During the early stages of Terry's career, he captured the NWA Heavyweight Championship (a title his brother had previously held as well) from the legendary Jack Brisco in 1975. He would not relinquish this title until 1977, dropping it to "Handsome" Harley Race. Success in Japan followed, as Terry and his brother would become the inaugural champions of the "World's Strongest Tag Team League", which was an annual round-robin tournament featuring some of wrestling's most legendary performers. The Funk Brothers won the tournament again in 1979 and again in 1982!
Terry and Dory ended up in the World Wrestling Federation in 1985, wrestling mostly as a tag team, and scoring an impressive win at WrestleMania 2 over the duo of Junkyard Dog (see #51 below) and Tito Santana (below at #65). The Funks, and Terry in particular, didn't spend a long while in the WWF. Terry has admitted to disliking Vince McMahon, and so most of his successes took place away from the world's most famous promotion.
At age 45, you might think that Terry Funk's best years in wrestling were behind him. You would be dead wrong. In 1989, Funk found himself back in the NWA battling Ric Flair for the NWA Heavyweight Championship that he'd lost a dozen years earlier. This rivalry was, according to both of the premiere wrestling publications of the time (Pro Wrestling Illustrated and Wrestling Observer Newsletter), the feud of the year for 1989. Additionally, at Clash of the Champions IX: New York Knockout (held in Troy, NY, the most terrifying city in the nation), an "I Quit" match between the two of them was deemed a "5-Star Match" by Dave Meltzer. Terry, himself, won Wrestling Observer's awards for Best Heel, Best Brawler and Best on Interviews in 1989. Also during this feud, Terry Funk nearly suffocated Ric Flair in the ring with a real plastic shopping bag; that just had to get mentioned.
That still wasn't the end for Terry Funk. In 1994, he legitimized the fledgling Eastern Championship Wrestling promotion by competing there and was one of the key reasons for the explosion of success they would experience in the 1990s. At the first ECW pay-per-view event, Barely Legal, Terry Funk became ECW's World Heavyweight Champion by defeating Raven. It took a match with barbed wire ring ropes for Funk to lose that title on August 9, 1997, but a month later he was awarded a championship belt (bought to him by the ECW roster) and declared Lifetime ECW World Heavyweight Champion.
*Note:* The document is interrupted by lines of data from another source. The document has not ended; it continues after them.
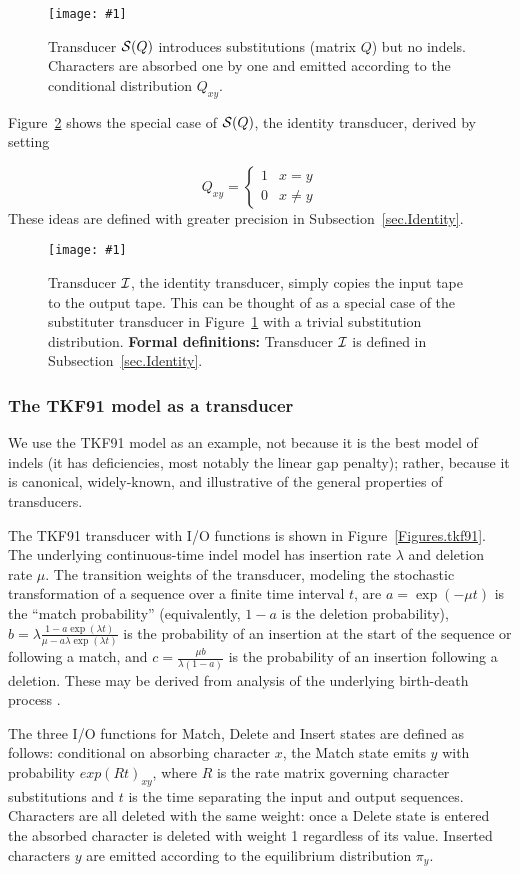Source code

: \documentclass{article}
\newcommand{\secref}[1]{Subsection~\ref{sec.#1}}
\newcommand{\seclabel}[1]{\label{sec.#1}}
\newcommand{\figref}[1]{Figure~\ref{Figures.#1}}
\newcommand{\figlabel}[1]{\label{Figures.#1}}
\newcommand{\easyfig}[4]{
\begin{figure}
\texttt{[image: \#1]}
\caption{ \figlabel{#3} #4}
\end{figure}}
\newcommand{\pdffig}[2]{\easyfig{#1-fig.pdf}{}{#1}{#2}}
\newcommand\substitute{{\cal S}}
\newcommand\formaldefs{{\bf Formal definitions: }}
\newcommand\identity{{\cal I}}
\begin{document}
\pdffig{substituter}{Transducer $\substitute(Q)$ introduces substitutions (matrix $Q$) but no indels.  
Characters are absorbed one by one and emitted according to the conditional distribution $Q_{xy}$.}

\figref{identity} shows the special case of $\substitute(Q)$, the identity transducer,
derived by setting

\[
Q_{xy} = \left\{
\begin{array}{ll}
1 & x=y \\
0 & x \neq y
\end{array}
\right.
\]
These ideas are defined with greater precision in \secref{Identity}. 

\pdffig{identity}{Transducer $\identity$, the identity transducer, 
simply copies the input tape to the output tape.  This can be thought of as a special case of the substituter transducer in \figref{substituter} with a trivial substitution distribution. 
\formaldefs
Transducer $\identity$ is defined in \secref{Identity}.
}


\subsubsection{The TKF91 model as a transducer}
\seclabel{tkf91}

We use the TKF91 model as an example, not because it is the best model of indels
 (it has deficiencies, most notably the linear gap penalty);
rather, because it is canonical, widely-known, and illustrative of the general properties of transducers.  

The TKF91 transducer with I/O functions is shown in \figref{tkf91}.  
The underlying continuous-time indel model has insertion rate $\lambda$ and deletion rate $\mu$.
The transition weights of the transducer,
modeling the stochastic transformation of a sequence over a finite time interval $t$,
are
$a = \exp(-\mu t)$ is the ``match probability'' (equivalently, $1-a$ is the deletion probability),
$b = \lambda\frac{1 - a \exp(\lambda t)}{\mu - a \lambda \exp(\lambda t)}$ is the probability of an insertion at the start of the sequence or following a match,
and $c = \frac{\mu b}{\lambda(1-a)}$ is the probability of an insertion following a deletion. 
These may be derived from analysis of the underlying birth-death process \cite{ThorneEtal91}.

The three I/O functions for Match, Delete and Insert states are defined as follows:
conditional on absorbing character $x$, the Match state emits  $y$ with probability
$exp(Rt)_{xy}$, where $R$ is the rate matrix governing character substitutions and 
$t$ is the time separating the input and output sequences. 
Characters are all deleted with the same weight: once a Delete state is entered the 
absorbed character is deleted with weight 1 regardless of its value.  
Inserted characters $y$ are emitted according to the equilibrium distribution $\pi_y$.
\end{document}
Funk, inducted into almost every professional wrestling hall of fame there is, revisited the WWF as Chainsaw Charlie in 1997, returned to ECW in 1998, and formed the Old Age Outlaws in WCW to feud with the nWo in 2000. This millennium has seen a WCW U.S. Heavyweight Title reign, a pair of WCW Hardcore Title reigns, and appearances in the WWE, TNA, Ring of Honor and New Japan Pro Wrestling for the legendary superstar from The Double Cross Ranch. With 45 years of wrestling under his belt, Terry Funk has seen it all, and probably deserves to be a Top 20 superstar. But our experts have spoken and here sits Terry Funk at #50.